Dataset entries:
*** Begin section ***
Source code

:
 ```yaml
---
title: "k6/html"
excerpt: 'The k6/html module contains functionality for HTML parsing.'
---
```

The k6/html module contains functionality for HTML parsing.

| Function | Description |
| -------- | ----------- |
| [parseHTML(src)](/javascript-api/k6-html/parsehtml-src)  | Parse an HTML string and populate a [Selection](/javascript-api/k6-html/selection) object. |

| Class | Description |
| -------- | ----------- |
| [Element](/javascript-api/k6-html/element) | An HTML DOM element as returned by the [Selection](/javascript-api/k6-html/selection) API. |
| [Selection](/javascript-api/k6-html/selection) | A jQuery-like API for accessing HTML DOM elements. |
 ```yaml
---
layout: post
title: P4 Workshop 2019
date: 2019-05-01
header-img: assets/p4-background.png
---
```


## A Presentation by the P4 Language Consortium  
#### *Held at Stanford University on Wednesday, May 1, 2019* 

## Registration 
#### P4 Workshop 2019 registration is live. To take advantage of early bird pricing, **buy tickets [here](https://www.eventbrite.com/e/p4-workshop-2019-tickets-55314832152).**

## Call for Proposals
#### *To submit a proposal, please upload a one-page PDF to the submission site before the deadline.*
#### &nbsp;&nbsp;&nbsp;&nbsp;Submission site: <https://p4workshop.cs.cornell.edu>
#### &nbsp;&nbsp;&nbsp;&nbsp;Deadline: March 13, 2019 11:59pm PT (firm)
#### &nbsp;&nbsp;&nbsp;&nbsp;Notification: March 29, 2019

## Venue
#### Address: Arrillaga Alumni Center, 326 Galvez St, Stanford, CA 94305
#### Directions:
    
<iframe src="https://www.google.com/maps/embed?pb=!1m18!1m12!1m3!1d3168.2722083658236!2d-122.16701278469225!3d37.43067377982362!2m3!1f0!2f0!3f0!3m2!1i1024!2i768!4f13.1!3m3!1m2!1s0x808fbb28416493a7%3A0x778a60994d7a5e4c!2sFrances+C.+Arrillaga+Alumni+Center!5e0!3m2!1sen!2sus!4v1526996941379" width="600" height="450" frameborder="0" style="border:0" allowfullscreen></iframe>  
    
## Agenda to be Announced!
*** End section ***
Show me all lines in the records that contain "selection".

**Answer area**
| [parseHTML(src)](/javascript-api/k6-html/parsehtml-src)  | Parse an HTML string and populate a [Selection](/javascript-api/k6-html/selection) object. |
| [Element](/javascript-api/k6-html/element) | An HTML DOM element as returned by the [Selection](/javascript-api/k6-html/selection) API. |
| [Selection](/javascript-api/k6-html/selection) | A jQuery-like API for accessing HTML DOM elements. |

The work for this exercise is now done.